Le Graal de Kirby ( fasciné par le monolithe de 2001 dont il adapte la suite en Comics ) est la Mother box qui relie ses héros à la Source ; c’est une sorte d’ ordinateur à tout faire qui permet entre autre la transfiguration d’ Orion et donne des « oracles » . On touche ici à l’aspect le plus  » symbolique  » de l’oeuvre sans doute lié à la culture Juive de l’auteur : la Source flamboyante faisant écho à la séphirot Ein Sof de la Kabbale mur indépassable assez opaque dans  les comics .

L’ édition est superbe : on a droit à la reproduction pleine page des couvertures en VO et bien sur aux superbes « splash pages » véritables tableaux intervenant à un point nodal du récit ( par exemple découverte du secret de la vie par superman page 173 ou cosmogonie page 203 et suivantes ) et nous faisant passer de l’ épopée au mythe .
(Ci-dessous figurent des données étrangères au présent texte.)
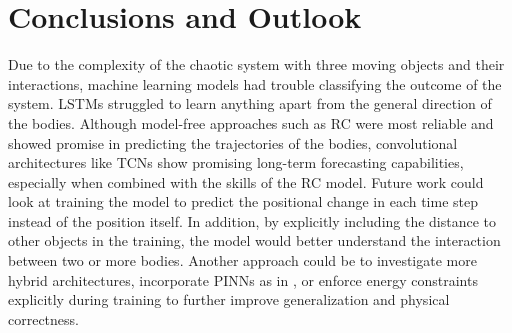 \documentclass[%
 reprint,
 amsmath,amssymb,
 aps,
]{revtex4-2}
\begin{document}

\section{\label{sec:conclusion}Conclusions and Outlook} %


Due to the complexity of the chaotic system with three moving objects and their interactions, machine learning models had trouble classifying the outcome of the system. LSTMs struggled to learn anything apart from the general direction of the bodies. Although model-free approaches such as RC were most reliable and showed promise in predicting the trajectories of the bodies, convolutional architectures like TCNs show promising long-term forecasting capabilities, especially when combined with the skills of the RC model. Future work could look at training the model to predict the positional change in each time step instead of the position itself. In addition, by explicitly including the distance to other objects in the training, the model would better understand the interaction between two or more bodies. Another approach could be to investigate more hybrid architectures, incorporate PINNs as in \cite{RAISSI2019686}, or enforce energy constraints explicitly during training to further improve generalization and physical correctness. 
\end{document}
Chaque tome est introduit par le témoignage d’un grand témoin de notre époque ( Grant Morrisson tome 1 Walt Simonson tome 2, Glen David Gold tome 3, Paul Levitz tome 4) et de conclut par une postface de Marc Evanier collaborateur de Lirby ( et auteur d’une monographie à son sujet ) ainsi que des crayonnés . Le tome 4 comporte des fiches personnages très utiles pour mieux appréhender la richesse d’un univers que Kirby aurait souhaité encore plus vaste ( il projetait deux autres séries autour de Big Barda et des jeunes New Gods de Néo Génèsis )
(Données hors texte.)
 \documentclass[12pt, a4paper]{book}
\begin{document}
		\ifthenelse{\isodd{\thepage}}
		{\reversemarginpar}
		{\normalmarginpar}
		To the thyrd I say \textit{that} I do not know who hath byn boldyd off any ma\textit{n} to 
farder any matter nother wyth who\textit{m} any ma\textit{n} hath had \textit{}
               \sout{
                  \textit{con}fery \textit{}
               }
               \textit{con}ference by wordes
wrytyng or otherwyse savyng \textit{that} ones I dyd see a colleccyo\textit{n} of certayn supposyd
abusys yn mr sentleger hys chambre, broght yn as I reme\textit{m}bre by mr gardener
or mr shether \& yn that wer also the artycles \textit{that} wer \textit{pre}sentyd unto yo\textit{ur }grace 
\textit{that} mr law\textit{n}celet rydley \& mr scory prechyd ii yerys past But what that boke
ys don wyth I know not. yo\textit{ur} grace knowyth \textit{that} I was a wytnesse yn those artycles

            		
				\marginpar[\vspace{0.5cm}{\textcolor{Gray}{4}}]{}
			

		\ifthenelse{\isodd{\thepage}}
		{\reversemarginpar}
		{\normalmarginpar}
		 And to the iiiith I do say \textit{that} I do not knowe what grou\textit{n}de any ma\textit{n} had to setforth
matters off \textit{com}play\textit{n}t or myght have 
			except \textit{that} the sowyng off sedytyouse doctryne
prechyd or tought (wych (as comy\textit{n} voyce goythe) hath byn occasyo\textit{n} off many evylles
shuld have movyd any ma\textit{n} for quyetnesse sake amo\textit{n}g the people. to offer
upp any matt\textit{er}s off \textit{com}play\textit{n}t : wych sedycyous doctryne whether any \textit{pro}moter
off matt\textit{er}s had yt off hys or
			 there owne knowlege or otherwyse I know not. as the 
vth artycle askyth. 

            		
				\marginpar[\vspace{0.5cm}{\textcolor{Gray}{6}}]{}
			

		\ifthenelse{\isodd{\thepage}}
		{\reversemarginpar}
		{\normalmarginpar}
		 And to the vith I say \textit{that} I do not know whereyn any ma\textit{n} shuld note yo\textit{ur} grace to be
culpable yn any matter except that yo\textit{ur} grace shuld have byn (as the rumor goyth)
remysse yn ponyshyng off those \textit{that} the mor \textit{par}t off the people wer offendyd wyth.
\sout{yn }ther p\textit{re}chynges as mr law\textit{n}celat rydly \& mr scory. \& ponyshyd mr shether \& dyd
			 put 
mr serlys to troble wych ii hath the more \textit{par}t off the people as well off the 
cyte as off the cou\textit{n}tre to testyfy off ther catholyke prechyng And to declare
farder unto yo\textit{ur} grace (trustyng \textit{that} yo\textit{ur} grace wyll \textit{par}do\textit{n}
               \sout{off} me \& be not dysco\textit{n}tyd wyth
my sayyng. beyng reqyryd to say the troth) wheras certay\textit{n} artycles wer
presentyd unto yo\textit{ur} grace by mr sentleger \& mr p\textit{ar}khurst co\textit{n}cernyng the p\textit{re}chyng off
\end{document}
Le 4éme monde fascine par ses personnages de Démiurges ( Dark Side , High Father , Mamie Bonheur …) capables de transmuter la matière et les êtres vivants tandis que d’autres sont des passeurs (les Immortels , Orion , Scott Free, Métron , Light ray ) qui tentent de se frayer une voie au milieu du chaos  , seul Métron sur don fauteuil volant reste impénétrable au delà du bien et du mal , symbole d’une forme de conscience cosmique ( ?)  dernier recours dans la quête éperdue d’une nouvelle terre promise ?

Ainsi la lecture du 4éme monde confirme que Kirby a élaboré une lecture gnostique d’un système monde dont il aura par la suite du mal à envisager une fin cohérente qui puisse représenter un salut possible .

Les séries ont souffert de leur interruption en 1972 par le rédac chef Carmine Infantino suite à une baisse des ventes ( et aussi une mauvaise exploitation commerciale qui a varié les formats et les tarifs ) : après s’être investi dans les séries Kamandi et le Démon le King reviendra compléter les aventures de Mr Miracle de 1973 à 1974 puis offrira une double fin aux New Gods en 1984 et 1985 ( avec un projet cinéma qui ne verra pas le jour ) : la fin trop sombre de 1984 est tempérée par le graphic novel de 1985 ( Hunger Dogs ) publié dans le tome 4 , Kirby ( influençé par sa vision du retour du Jedi  ?) ne reproduit pas le conflit physique père fils et opte pour une fin plus ouverte et porteuse d’espoir ( et réintroduit l’ambigu Métron symbole de connaissance )

Le King recyclera alors sans fin cette aspiration à la délivrance d’un monde corrompu dans Super Powers ( et  ses jouets …) Capitain Victory et Silver Star ( bouclant ainsi la boucle : le permier strip sur lequel il avait travaillé en 1940 étant «  Mercure au XXéme s »une aspiration à traduire l’ hermétisme dans le 9éme art.